Source texts of formatted documents:

-*-

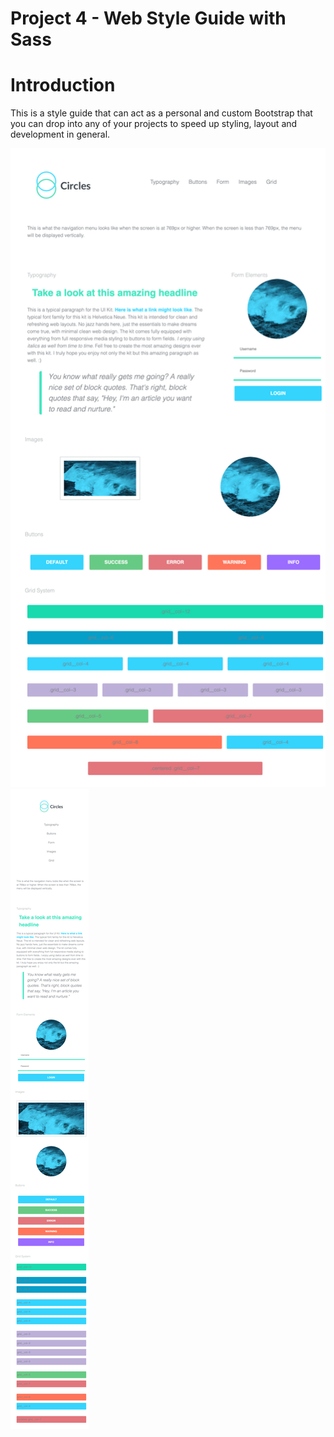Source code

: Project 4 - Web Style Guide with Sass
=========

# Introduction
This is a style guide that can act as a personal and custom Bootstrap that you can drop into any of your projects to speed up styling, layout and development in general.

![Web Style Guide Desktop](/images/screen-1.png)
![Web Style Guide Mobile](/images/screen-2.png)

-*-

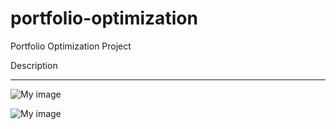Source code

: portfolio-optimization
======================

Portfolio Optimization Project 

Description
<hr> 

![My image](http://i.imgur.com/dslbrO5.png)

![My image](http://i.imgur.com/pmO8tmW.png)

-*-

● How to complete this task:
When you reach the line with "Guide with Sass" in the records above, start writing out lines exactly, and stop once the line with "Style Guide Mobile](/images/screen-2.png)" has been written; include nothing else.

● Solution to this task:
: Project 4 - Web Style Guide with Sass
=========

# Introduction
This is a style guide that can act as a personal and custom Bootstrap that you can drop into any of your projects to speed up styling, layout and development in general.

![Web Style Guide Desktop](/images/screen-1.png)
![Web Style Guide Mobile](/images/screen-2.png)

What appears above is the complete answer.